SOURCE MATERIAL Block Start

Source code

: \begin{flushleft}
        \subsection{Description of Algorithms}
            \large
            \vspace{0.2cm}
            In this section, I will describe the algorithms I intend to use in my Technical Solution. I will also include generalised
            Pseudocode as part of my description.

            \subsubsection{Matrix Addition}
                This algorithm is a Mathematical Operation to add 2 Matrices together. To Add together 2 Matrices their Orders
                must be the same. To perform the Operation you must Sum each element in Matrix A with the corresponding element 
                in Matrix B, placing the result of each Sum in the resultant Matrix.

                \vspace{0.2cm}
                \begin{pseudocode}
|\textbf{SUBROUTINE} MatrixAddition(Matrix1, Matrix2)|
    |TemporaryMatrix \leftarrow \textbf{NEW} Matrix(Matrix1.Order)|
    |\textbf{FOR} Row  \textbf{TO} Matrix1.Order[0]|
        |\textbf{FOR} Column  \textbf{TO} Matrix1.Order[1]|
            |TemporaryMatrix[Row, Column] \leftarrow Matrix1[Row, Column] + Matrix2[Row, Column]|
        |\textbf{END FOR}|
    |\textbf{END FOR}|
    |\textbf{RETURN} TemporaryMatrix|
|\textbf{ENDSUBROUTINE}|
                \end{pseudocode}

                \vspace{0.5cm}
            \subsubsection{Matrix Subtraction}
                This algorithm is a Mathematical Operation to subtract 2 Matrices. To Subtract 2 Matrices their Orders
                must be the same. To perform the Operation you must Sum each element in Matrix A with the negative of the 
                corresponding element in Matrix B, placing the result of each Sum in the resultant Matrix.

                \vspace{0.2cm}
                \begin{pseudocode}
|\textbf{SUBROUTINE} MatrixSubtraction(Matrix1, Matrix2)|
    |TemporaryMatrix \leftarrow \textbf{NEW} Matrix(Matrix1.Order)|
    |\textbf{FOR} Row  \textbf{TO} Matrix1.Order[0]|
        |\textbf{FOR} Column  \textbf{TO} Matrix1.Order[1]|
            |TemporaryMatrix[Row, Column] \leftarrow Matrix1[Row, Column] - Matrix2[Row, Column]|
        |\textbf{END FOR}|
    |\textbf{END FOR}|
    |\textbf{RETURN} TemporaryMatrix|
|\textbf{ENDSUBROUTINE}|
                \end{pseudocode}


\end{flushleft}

SOURCE MATERIAL Block End
SOURCE MATERIAL Block Start

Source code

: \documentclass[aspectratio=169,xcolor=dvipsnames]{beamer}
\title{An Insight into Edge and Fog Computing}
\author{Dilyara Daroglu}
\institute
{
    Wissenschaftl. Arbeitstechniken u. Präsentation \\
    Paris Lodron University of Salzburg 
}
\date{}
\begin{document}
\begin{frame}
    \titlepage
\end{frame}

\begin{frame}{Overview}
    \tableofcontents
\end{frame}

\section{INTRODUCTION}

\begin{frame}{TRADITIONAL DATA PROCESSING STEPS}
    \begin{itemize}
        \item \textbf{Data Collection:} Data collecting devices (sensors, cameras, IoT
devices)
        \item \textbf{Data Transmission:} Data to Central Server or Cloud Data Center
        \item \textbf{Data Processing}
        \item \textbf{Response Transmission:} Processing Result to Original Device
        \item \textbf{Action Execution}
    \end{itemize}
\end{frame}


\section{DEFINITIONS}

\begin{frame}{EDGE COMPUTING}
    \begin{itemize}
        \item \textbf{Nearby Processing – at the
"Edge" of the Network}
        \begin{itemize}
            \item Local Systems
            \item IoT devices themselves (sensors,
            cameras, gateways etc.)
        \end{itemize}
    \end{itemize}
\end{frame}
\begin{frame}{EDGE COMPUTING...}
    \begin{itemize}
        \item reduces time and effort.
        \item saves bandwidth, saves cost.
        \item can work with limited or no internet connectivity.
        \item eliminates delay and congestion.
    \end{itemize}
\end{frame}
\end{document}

SOURCE MATERIAL Block End
SOURCE MATERIAL Block Start

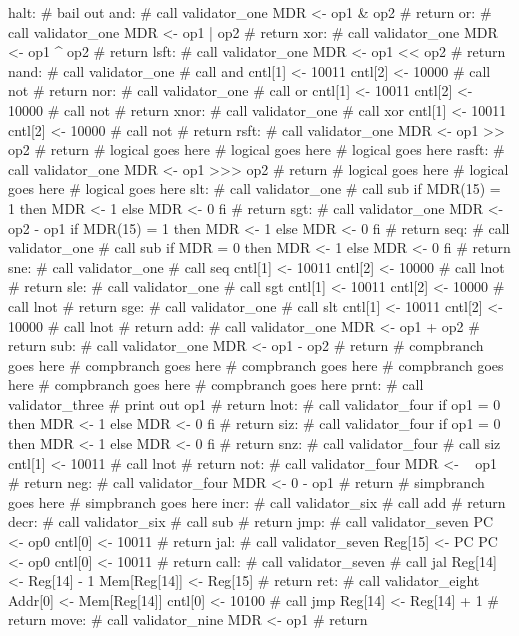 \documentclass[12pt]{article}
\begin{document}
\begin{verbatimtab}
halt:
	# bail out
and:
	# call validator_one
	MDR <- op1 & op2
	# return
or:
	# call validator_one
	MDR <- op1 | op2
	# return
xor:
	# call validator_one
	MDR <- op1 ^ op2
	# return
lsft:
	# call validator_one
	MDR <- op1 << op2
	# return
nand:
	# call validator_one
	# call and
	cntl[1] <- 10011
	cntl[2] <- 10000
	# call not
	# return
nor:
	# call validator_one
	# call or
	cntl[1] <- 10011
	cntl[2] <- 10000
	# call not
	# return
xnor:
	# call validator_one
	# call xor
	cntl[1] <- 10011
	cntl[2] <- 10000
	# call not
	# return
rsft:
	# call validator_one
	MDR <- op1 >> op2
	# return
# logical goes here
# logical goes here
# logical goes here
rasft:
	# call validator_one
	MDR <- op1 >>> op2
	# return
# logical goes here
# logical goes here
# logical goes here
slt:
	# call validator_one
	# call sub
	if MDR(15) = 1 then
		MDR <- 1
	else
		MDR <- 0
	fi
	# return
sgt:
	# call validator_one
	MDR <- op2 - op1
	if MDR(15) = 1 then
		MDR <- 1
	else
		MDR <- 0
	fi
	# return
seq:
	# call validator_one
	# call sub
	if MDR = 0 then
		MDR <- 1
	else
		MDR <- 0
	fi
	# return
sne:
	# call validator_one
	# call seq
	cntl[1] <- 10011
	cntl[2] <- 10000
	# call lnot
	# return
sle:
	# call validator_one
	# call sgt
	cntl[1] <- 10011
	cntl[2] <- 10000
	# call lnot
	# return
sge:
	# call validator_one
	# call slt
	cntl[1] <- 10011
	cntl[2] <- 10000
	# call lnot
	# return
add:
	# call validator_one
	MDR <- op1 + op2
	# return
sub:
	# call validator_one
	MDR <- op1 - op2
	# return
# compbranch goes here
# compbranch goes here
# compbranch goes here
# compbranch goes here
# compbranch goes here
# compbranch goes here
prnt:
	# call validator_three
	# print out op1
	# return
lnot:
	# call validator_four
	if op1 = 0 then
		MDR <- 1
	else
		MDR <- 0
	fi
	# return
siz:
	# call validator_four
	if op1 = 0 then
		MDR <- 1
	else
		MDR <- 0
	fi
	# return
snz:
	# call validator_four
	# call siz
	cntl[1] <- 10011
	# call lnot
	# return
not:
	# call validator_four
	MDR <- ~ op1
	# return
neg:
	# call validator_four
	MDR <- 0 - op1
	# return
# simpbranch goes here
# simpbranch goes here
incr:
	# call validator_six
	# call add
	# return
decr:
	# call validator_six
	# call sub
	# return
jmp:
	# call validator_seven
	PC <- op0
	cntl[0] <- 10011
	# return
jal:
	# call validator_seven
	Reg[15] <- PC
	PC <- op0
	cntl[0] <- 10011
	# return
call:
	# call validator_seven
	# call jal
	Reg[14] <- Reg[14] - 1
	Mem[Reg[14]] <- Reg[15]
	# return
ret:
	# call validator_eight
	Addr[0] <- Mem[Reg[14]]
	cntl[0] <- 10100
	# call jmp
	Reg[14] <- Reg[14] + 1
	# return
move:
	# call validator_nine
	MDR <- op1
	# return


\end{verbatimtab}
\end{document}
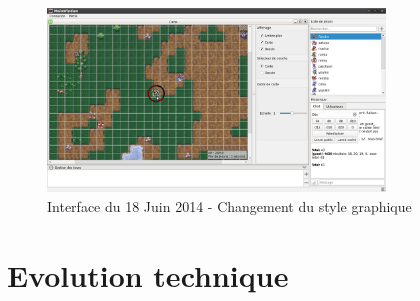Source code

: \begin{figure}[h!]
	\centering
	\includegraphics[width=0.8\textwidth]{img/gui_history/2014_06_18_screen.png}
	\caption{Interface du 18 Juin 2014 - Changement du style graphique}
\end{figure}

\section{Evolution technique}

SOURCE MATERIAL Block End

-- PROBLEM TO WORK ON --
Scan the records above and count the lines that contain "Operation". No text besides the count.

-- EXERCISE ANSWER --
4